> [WHAT TO PRODUCE]
Return the data below exactly, but only from the line containing "## Manage recording" through the line containing "- [Configure Teams", with both of those lines included.

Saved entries

=======

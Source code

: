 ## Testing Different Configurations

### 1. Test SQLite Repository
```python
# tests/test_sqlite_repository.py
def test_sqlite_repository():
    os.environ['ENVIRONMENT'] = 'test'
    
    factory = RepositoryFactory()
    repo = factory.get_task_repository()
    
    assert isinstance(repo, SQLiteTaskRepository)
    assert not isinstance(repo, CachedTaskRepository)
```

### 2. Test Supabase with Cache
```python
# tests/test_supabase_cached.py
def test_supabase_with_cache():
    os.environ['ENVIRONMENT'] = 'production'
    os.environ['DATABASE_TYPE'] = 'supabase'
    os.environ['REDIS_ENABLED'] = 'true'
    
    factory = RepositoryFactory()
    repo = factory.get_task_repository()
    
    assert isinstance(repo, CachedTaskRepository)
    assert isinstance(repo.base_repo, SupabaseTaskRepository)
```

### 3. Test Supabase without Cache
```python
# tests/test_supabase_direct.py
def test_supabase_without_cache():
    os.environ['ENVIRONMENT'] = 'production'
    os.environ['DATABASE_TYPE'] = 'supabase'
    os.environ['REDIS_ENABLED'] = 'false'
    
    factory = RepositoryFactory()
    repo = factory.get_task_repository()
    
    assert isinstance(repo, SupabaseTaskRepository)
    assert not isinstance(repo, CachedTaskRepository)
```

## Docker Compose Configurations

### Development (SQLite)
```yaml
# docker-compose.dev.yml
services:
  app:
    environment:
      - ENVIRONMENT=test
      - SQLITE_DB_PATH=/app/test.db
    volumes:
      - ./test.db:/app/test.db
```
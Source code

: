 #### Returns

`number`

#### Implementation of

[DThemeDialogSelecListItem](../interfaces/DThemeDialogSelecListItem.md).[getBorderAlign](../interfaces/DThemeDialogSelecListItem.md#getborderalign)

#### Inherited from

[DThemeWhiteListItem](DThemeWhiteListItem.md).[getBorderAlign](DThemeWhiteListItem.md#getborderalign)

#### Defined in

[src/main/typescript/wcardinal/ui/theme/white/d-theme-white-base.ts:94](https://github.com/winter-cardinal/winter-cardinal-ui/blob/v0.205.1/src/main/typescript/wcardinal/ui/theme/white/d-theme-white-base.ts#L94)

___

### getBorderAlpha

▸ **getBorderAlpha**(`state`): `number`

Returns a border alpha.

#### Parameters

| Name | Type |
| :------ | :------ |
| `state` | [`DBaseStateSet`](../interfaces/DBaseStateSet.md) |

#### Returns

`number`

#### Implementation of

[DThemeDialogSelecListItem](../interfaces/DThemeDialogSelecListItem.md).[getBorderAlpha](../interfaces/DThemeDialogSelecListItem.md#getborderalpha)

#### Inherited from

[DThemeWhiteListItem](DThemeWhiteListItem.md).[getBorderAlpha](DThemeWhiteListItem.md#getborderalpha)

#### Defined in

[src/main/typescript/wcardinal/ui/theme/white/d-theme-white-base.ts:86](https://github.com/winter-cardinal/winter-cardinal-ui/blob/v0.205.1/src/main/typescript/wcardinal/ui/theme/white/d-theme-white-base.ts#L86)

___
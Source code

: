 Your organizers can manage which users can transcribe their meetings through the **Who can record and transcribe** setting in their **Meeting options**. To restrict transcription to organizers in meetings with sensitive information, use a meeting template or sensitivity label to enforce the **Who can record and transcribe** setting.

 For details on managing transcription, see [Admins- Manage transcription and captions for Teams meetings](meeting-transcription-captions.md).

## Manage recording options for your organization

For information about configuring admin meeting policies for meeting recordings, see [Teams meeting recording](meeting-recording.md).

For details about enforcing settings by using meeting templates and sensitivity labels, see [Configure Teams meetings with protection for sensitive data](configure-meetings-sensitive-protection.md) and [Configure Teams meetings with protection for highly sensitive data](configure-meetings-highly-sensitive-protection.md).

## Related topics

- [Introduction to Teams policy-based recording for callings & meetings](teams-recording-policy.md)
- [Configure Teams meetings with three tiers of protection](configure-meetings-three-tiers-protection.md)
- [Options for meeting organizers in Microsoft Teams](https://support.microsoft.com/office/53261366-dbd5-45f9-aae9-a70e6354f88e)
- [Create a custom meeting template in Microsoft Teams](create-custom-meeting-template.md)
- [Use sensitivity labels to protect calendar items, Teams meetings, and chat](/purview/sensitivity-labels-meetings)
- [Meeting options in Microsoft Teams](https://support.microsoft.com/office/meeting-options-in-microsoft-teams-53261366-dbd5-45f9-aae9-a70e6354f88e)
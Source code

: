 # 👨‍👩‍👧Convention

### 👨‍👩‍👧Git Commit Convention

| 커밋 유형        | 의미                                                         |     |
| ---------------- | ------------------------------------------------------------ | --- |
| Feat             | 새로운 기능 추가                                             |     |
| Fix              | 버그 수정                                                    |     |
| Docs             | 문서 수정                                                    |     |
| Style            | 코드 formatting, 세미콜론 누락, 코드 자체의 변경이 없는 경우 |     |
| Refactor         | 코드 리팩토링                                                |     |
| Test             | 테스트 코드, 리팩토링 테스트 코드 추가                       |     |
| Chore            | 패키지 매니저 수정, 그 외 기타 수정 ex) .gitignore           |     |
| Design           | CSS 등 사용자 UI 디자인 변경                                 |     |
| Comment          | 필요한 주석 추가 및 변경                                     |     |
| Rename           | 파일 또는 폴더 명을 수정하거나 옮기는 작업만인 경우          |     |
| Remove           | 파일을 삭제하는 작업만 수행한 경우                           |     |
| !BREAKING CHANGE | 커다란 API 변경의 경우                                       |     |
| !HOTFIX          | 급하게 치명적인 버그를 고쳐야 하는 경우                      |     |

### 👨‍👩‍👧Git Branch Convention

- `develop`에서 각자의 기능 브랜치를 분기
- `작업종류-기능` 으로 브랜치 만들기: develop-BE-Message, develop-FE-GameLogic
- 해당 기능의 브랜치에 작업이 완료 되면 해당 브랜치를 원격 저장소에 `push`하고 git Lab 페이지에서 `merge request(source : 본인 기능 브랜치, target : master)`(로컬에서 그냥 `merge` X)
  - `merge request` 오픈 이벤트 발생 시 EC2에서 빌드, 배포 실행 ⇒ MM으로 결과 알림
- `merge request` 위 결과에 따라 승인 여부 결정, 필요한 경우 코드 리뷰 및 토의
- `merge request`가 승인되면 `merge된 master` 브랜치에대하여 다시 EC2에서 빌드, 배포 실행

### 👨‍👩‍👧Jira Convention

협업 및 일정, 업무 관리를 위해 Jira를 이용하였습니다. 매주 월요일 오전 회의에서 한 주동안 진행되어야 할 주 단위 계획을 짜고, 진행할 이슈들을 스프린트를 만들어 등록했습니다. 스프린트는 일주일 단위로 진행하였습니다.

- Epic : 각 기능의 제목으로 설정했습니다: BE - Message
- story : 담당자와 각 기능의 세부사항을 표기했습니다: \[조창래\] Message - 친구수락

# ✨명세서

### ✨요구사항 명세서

=======

> [TASK OUTPUT]
## Manage recording options for your organization

For information about configuring admin meeting policies for meeting recordings, see [Teams meeting recording](meeting-recording.md).

For details about enforcing settings by using meeting templates and sensitivity labels, see [Configure Teams meetings with protection for sensitive data](configure-meetings-sensitive-protection.md) and [Configure Teams meetings with protection for highly sensitive data](configure-meetings-highly-sensitive-protection.md).

## Related topics

- [Introduction to Teams policy-based recording for callings & meetings](teams-recording-policy.md)
- [Configure Teams meetings with three tiers of protection](configure-meetings-three-tiers-protection.md)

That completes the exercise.